Just for clarity - correction to the last paragraph - <if added by the
User, the package is added only to "worker/scheduler">

J.

On Sat, Jun 19, 2021 at 1:03 AM Jarek Potiuk <[email protected]> wrote:
>
> Hey Subash, Jon
>
> > Plugins, providers, and their associated Python libraries all need to 
> > execute code in order to be installed which is a vulnerability.  Plugins in 
> > particular are often developed/installed by the data engineers and not by 
> > system administrators, leading us back to our original problem.
>
> @John - it's You who introduced the User/Admin separation and
> reasoning. I think you should follow the logical consequence of it and
> introduce different level of access for those two types of users to
> manage the platform to address it. You can control who has access to
> install things and where. You are managing the access control to be
> able to reconfigure the MWAA already and I am sure you do not give
> casual "users" the ability to control certain aspects of the platform.
> I am sure you could restrict the ability to install packages on
> Webserver to only admins and have it open also for users in the
> "scheduler/worker". Is that not possible? It sounds like what you
> really need from your description.
>
> > @Jarek - you are right about the use/admin difference, it’s a 
> > disambiguation that permeates beyond the airflow UI layer in MWAA - IAM 
> > auth is used for determining authN and AuthZ, hence to secure the webserver 
> > from un-authorized code, we would have to either a/ treat plugin updates as 
> > an elevated permission activity, or b/ separate out the webserver intended 
> > requirements/plugins from the ones required for DAGs so that the authZ can 
> > be handled separately.
>
> Correct. This is exactly what I propose. Have a separate
> "providers/plugins' install which only admins can update. Any package
> added by "Admin" is added to both webserver is added to both -
> webserver and worker/shcheduler. If you want dag-only packages that
> are needed by "Users" they can be only added to workers. Sounds pretty
> straightforward.
>
> > We stayed with the one-DAG-bad ideology to not add complexity to customers 
> > and coaching them on "if you add to A it goes here, and if B it goes to 
> > webserver". That’s is why we are now between rock and a hard place - not 
> > being to open up all installs into webserver OR separate the DAG bag for 
> > webserver and other entities.
>
> No. This is different. It's not "what" you install but "who" installs
> it. I just follow the distinction introduced by Josh - if your
> corporate customers have two distinct types of users, "Admins" and
> "Users", I think you should follow this and introduce those two
> different types of users. When a package is added by Admin user, it
> should be added to both - webserver and worker/scheduler. If it is
> added by the "User" - then it is added only to 'webserver/scheduler".

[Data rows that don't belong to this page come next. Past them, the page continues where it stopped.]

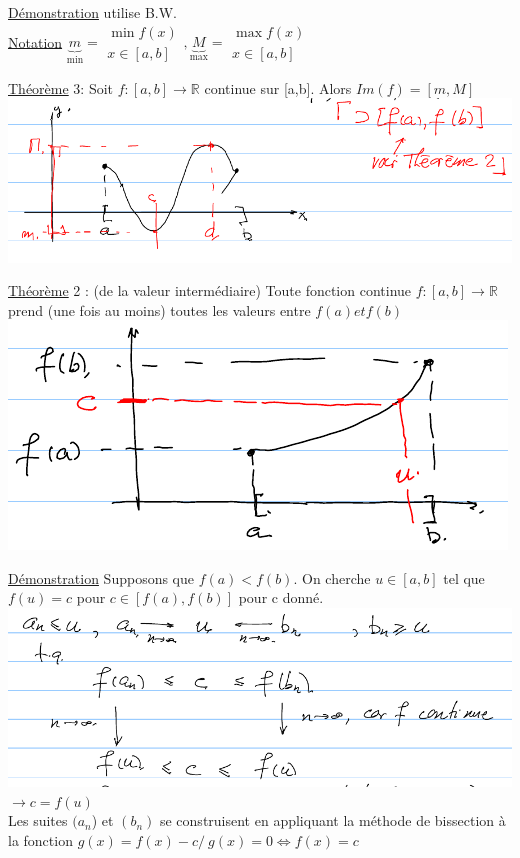 \documentclass[12pt,a4paper]{article}
\newcommand{\R}{\ensuremath{\mathbb{R}} }
\newcommand{\Theoreme}{\underline{Théorème} }
\begin{document}
{\underline{Démonstration} utilise B.W.\\
\underline{Notation} $\underbrace{m}_{\min} = \substack{\min f(x)\\ x \in [a,b]}, \underbrace{M}_{\max} = \substack{\max f(x)\\ x \in [a,b]}$
\begin{boite}
\Theoreme 3: Soit $f : [a,b] \to \R$ continue sur [a,b]. Alors $Im(f) =[m,M]$
\includegraphics[scale=0.5]{illustrations_Analyse/theo_3}
\end{boite}
\begin{boite}
\Theoreme 2 : (de la valeur intermédiaire) Toute fonction continue $f:[a,b] \to \R$ prend (une fois au moins) toutes les valeurs entre $f(a) et f(b)$\\
\includegraphics[scale=0.5]{illustrations_Analyse/theo_4}
\end{boite}
\underline{Démonstration} Supposons que $f(a) < f(b)$. On cherche $u \in [a,b]$ tel que $f(u) = c$ pour $c \in [f(a), f(b)]$ pour c donné.\\
\includegraphics[scale=0.5]{illustrations_Analyse/demo_theo_2} $\to c = f(u)$\\
Les suites $(a_n$) et $(b_n)$ se construisent en appliquant la méthode de bissection à la fonction $g(x) = f(x)-c /\ g(x) = 0 \Leftrightarrow f(x) = c$
}
\end{document}
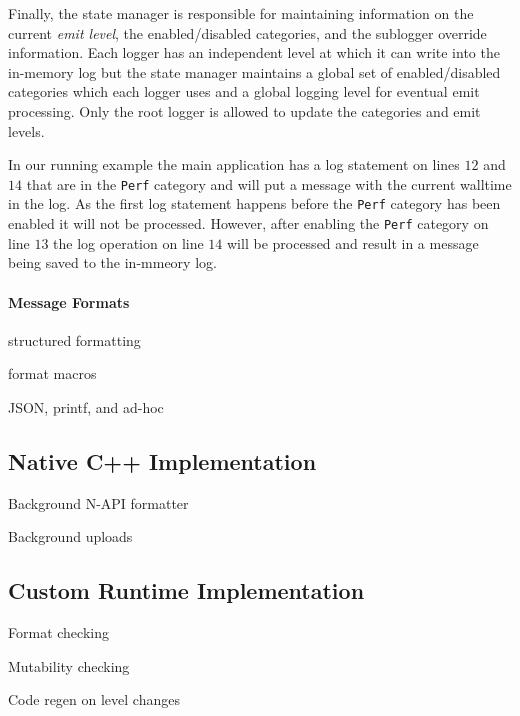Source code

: Finally, the state manager is responsible for maintaining information on the current 
\emph{emit level}, the enabled/disabled categories, and the sublogger override information. 
Each logger has an independent level at which it can write into the in-memory log but 
the state manager maintains a global set of enabled/disabled categories which each logger 
uses and a global logging level for eventual emit processing. Only the root logger is 
allowed to update the categories and emit levels. 

In our running example the main application has a log statement on lines $12$ and $14$ 
that are in the \texttt{Perf} category and will put a message with the current walltime 
in the log. As the first log statement happens before the \texttt{Perf} category has 
been enabled it will not be processed. However, after enabling the \texttt{Perf} category 
on line $13$ the log operation on line $14$ will be processed and result in a message 
being saved to the in-mmeory log.

\paragraph{Message Formats}
\noindent

structured formatting

format macros

JSON, printf, and ad-hoc

\subsection{Native C++ Implementation}

Background N-API formatter

Background uploads

\subsection{Custom Runtime Implementation}

Format checking

Mutability checking

Code regen on level changes
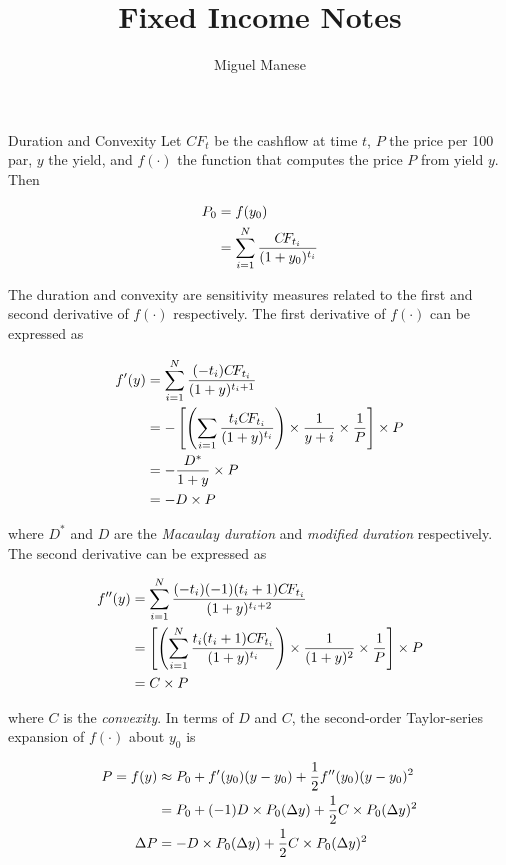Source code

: \documentclass{article}
\title{Fixed Income Notes}
\author{Miguel Manese}
\date{}
\newcommand{\CF}{C\!F}
\begin{document}
\maketitle

\begin{section}{Duration and Convexity}
Let $\CF_t$ be the cashflow at time $t$, $P$ the price per 100 par, $y$ the
yield, and $f(\cdot)$ the function that computes the price $P$ from yield
$y$. Then

\begin{align}
P_0 &= f(y_0) \notag\\
  &= \sum_{i=1}^N \frac{\CF_{t_{i}}}{(1 + y_0)^{t_{i}}} \notag
\end{align}

The duration and convexity are sensitivity measures related to the first
and second derivative of $f(\cdot)$ respectively. The first derivative of
$f(\cdot)$ can be expressed as

\begin{align}
f'(y) &= \sum_{i=1}^N \frac{(- t_i) \CF_{t_{i}}}{(1 + y)^{t_i + 1}} \notag\\
      &= - \left[\left(\sum_{i=1} \frac{t_i \CF_{t_{i}}}{(1 + y)^{t_i}} \right)
        \times \frac{1}{y + i} \times \frac{1}{P}\right] \times P \notag\\
      &= - \frac{D^*}{1 + y} \times P \notag\\
      &= - D \times P \notag
\end{align}

\noindent where $D^{*}$ and $D$ are the \emph{Macaulay duration} and 
\emph{modified duration} respectively. The second derivative can be expressed
as

\begin{align}
f''(y) &= \sum_{i=1}^N \frac{(- t_i) (-1)(t_i + 1) 
   \CF_{t_{i}}}{(1 + y)^{t_i + 2}} \notag\\
      &= \left[\left(\sum_{i=1}^N \frac{t_i (t_i + 1) \CF_{t_{i}}}{(1 + y)^{t_i}}
        \right) \times \frac{1}{(1 + y)^2} \times \frac{1}{P}\right]
        \times P \notag\\
      &= C \times P \notag
\end{align}

\noindent where $C$ is the \emph{convexity}. In terms of $D$ and $C$, the
second-order Taylor-series expansion of $f(\cdot)$ about $y_0$ is

\begin{align}
P = f(y) &\approx P_0 + f'(y_0) (y - y_0) + \frac{1}{2} f''(y_0) (y - y_0)^2
  \notag\\
     &= P_0 + (-1) D \times P_0 (\Delta y) + 
        \frac{1}{2} C \times P_0 (\Delta y)^2 \notag\\
\Delta P &= - D \times P_0 (\Delta y) + \frac{1}{2} C \times P_0 (\Delta y)^2
  \notag
\end{align}


\end{section}
\end{document}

> Then if the admins (I guess those are the ones who need to configure
> connections anyway) - if they need a "connection type", they could add
> the right provider themselves. Users will not be able to add them.
> That completely solves the problem that Josh mentioned, I believe.
> Please correct me if I am wrong.
>
> > On 6/18/21, 1:36 PM, "Jarek Potiuk" <[email protected]> wrote:
> >
> >     CAUTION: This email originated from outside of the organization. Do not 
> > click links or open attachments unless you can confirm the sender and know 
> > the content is safe.
> >
> >
> >
> >     > That would certainly help a bit, but unfortunately it's not just the 
> > packages.  It's the fact that authentication is tied to Python code that 
> > can be patched by anyone with permission to execute code on the web server, 
> > which in turn would give them access to packages or any anything else 
> > they'd like.
> >
> >     But in Airflow 2.0 the code provided by "DAG writers" is not executed
> >     any more.  This is entirely gone together with Airflow 1.10.  This has
> >     been handled by DAG serialization, which is the only option available
> >     in 2.0. I do not see how the "Users" could add any code if "Admins"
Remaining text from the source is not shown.